What to do:
Retype the data that follows line by line, exactly, and leave its pictures out.

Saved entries

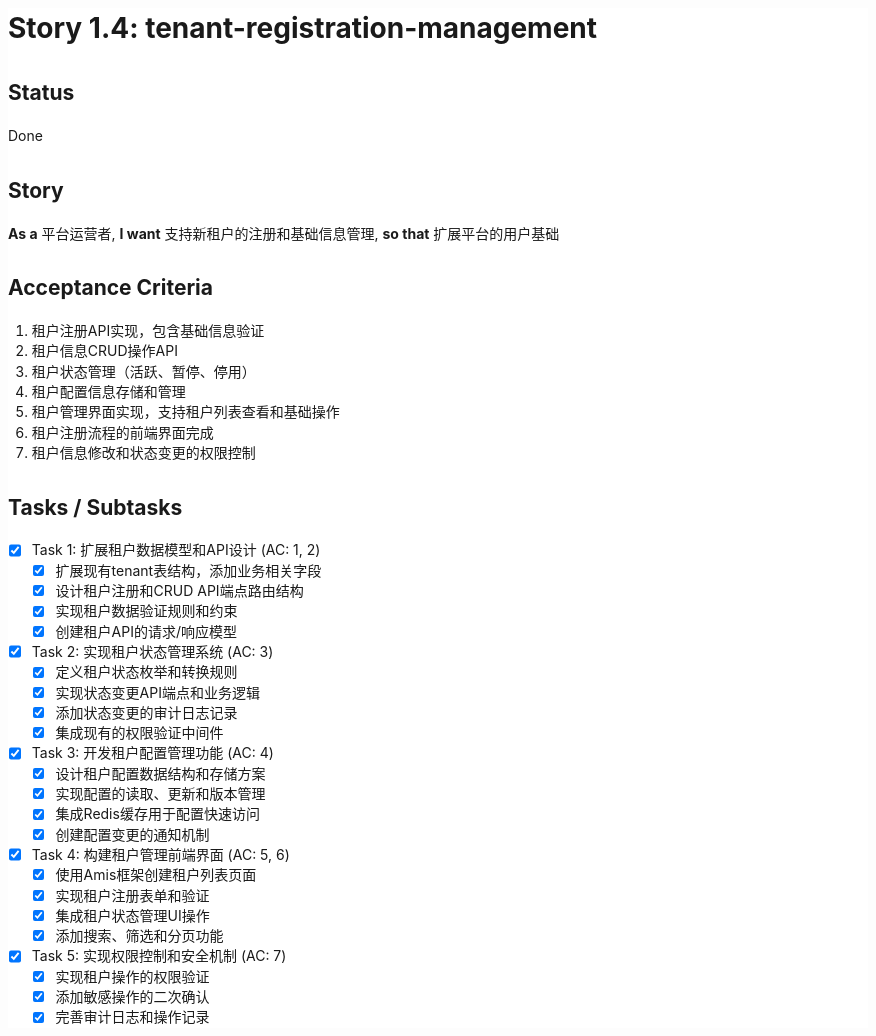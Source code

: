 # Story 1.4: tenant-registration-management

## Status
Done

## Story
**As a** 平台运营者,
**I want** 支持新租户的注册和基础信息管理,
**so that** 扩展平台的用户基础

## Acceptance Criteria

1. 租户注册API实现，包含基础信息验证
2. 租户信息CRUD操作API
3. 租户状态管理（活跃、暂停、停用）
4. 租户配置信息存储和管理
5. 租户管理界面实现，支持租户列表查看和基础操作
6. 租户注册流程的前端界面完成
7. 租户信息修改和状态变更的权限控制

## Tasks / Subtasks

- [x] Task 1: 扩展租户数据模型和API设计 (AC: 1, 2)
  - [x] 扩展现有tenant表结构，添加业务相关字段
  - [x] 设计租户注册和CRUD API端点路由结构
  - [x] 实现租户数据验证规则和约束
  - [x] 创建租户API的请求/响应模型

- [x] Task 2: 实现租户状态管理系统 (AC: 3)
  - [x] 定义租户状态枚举和转换规则
  - [x] 实现状态变更API端点和业务逻辑
  - [x] 添加状态变更的审计日志记录
  - [x] 集成现有的权限验证中间件

- [x] Task 3: 开发租户配置管理功能 (AC: 4)
  - [x] 设计租户配置数据结构和存储方案
  - [x] 实现配置的读取、更新和版本管理
  - [x] 集成Redis缓存用于配置快速访问
  - [x] 创建配置变更的通知机制

- [x] Task 4: 构建租户管理前端界面 (AC: 5, 6)
  - [x] 使用Amis框架创建租户列表页面
  - [x] 实现租户注册表单和验证
  - [x] 集成租户状态管理UI操作
  - [x] 添加搜索、筛选和分页功能

- [x] Task 5: 实现权限控制和安全机制 (AC: 7)
  - [x] 实现租户操作的权限验证
  - [x] 添加敏感操作的二次确认
  - [x] 完善审计日志和操作记录
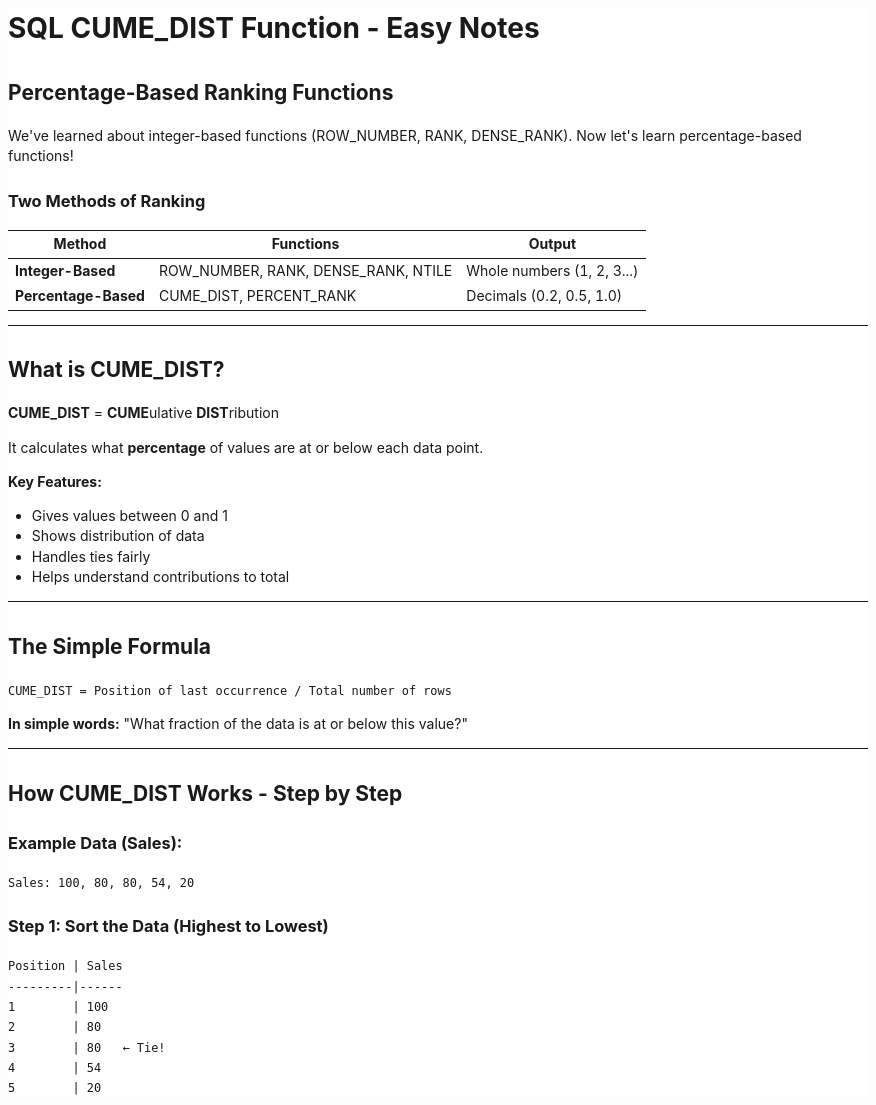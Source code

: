 # SQL CUME_DIST Function - Easy Notes

## Percentage-Based Ranking Functions

We've learned about integer-based functions (ROW_NUMBER, RANK, DENSE_RANK). Now let's learn percentage-based functions!

### Two Methods of Ranking

| Method | Functions | Output |
|--------|-----------|--------|
| **Integer-Based** | ROW_NUMBER, RANK, DENSE_RANK, NTILE | Whole numbers (1, 2, 3...) |
| **Percentage-Based** | CUME_DIST, PERCENT_RANK | Decimals (0.2, 0.5, 1.0) |

---

## What is CUME_DIST?

**CUME_DIST** = **CUME**ulative **DIST**ribution

It calculates what **percentage** of values are at or below each data point.

**Key Features:**
- Gives values between 0 and 1
- Shows distribution of data
- Handles ties fairly
- Helps understand contributions to total

---

## The Simple Formula

```
CUME_DIST = Position of last occurrence / Total number of rows
```

**In simple words:**
"What fraction of the data is at or below this value?"

---

## How CUME_DIST Works - Step by Step

### Example Data (Sales):
```
Sales: 100, 80, 80, 54, 20
```

### Step 1: Sort the Data (Highest to Lowest)
```
Position | Sales
---------|------
1        | 100
2        | 80
3        | 80   ← Tie!
4        | 54
5        | 20
```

Solution below:
Source code

: # Story 1.4: tenant-registration-management

## Status
Done

## Story
**As a** 平台运营者,
**I want** 支持新租户的注册和基础信息管理,
**so that** 扩展平台的用户基础

## Acceptance Criteria

1. 租户注册API实现，包含基础信息验证
2. 租户信息CRUD操作API
3. 租户状态管理（活跃、暂停、停用）
4. 租户配置信息存储和管理
5. 租户管理界面实现，支持租户列表查看和基础操作
6. 租户注册流程的前端界面完成
7. 租户信息修改和状态变更的权限控制

## Tasks / Subtasks

- [x] Task 1: 扩展租户数据模型和API设计 (AC: 1, 2)
  - [x] 扩展现有tenant表结构，添加业务相关字段
  - [x] 设计租户注册和CRUD API端点路由结构
  - [x] 实现租户数据验证规则和约束
  - [x] 创建租户API的请求/响应模型

- [x] Task 2: 实现租户状态管理系统 (AC: 3)
  - [x] 定义租户状态枚举和转换规则
  - [x] 实现状态变更API端点和业务逻辑
  - [x] 添加状态变更的审计日志记录
  - [x] 集成现有的权限验证中间件

- [x] Task 3: 开发租户配置管理功能 (AC: 4)
  - [x] 设计租户配置数据结构和存储方案
  - [x] 实现配置的读取、更新和版本管理
  - [x] 集成Redis缓存用于配置快速访问
  - [x] 创建配置变更的通知机制

- [x] Task 4: 构建租户管理前端界面 (AC: 5, 6)
  - [x] 使用Amis框架创建租户列表页面
  - [x] 实现租户注册表单和验证
  - [x] 集成租户状态管理UI操作
  - [x] 添加搜索、筛选和分页功能

- [x] Task 5: 实现权限控制和安全机制 (AC: 7)
  - [x] 实现租户操作的权限验证
  - [x] 添加敏感操作的二次确认
  - [x] 完善审计日志和操作记录
Source code

: # SQL CUME_DIST Function - Easy Notes

## Percentage-Based Ranking Functions

We've learned about integer-based functions (ROW_NUMBER, RANK, DENSE_RANK). Now let's learn percentage-based functions!

### Two Methods of Ranking

| Method | Functions | Output |
|--------|-----------|--------|
| **Integer-Based** | ROW_NUMBER, RANK, DENSE_RANK, NTILE | Whole numbers (1, 2, 3...) |
| **Percentage-Based** | CUME_DIST, PERCENT_RANK | Decimals (0.2, 0.5, 1.0) |

---

## What is CUME_DIST?

**CUME_DIST** = **CUME**ulative **DIST**ribution

It calculates what **percentage** of values are at or below each data point.

**Key Features:**
- Gives values between 0 and 1
- Shows distribution of data
- Handles ties fairly
- Helps understand contributions to total

---

## The Simple Formula

```
CUME_DIST = Position of last occurrence / Total number of rows
```

**In simple words:**
"What fraction of the data is at or below this value?"

---

## How CUME_DIST Works - Step by Step

### Example Data (Sales):
```
Sales: 100, 80, 80, 54, 20
```

### Step 1: Sort the Data (Highest to Lowest)
```
Position | Sales
---------|------
1        | 100
2        | 80
3        | 80   ← Tie!
4        | 54
5        | 20
```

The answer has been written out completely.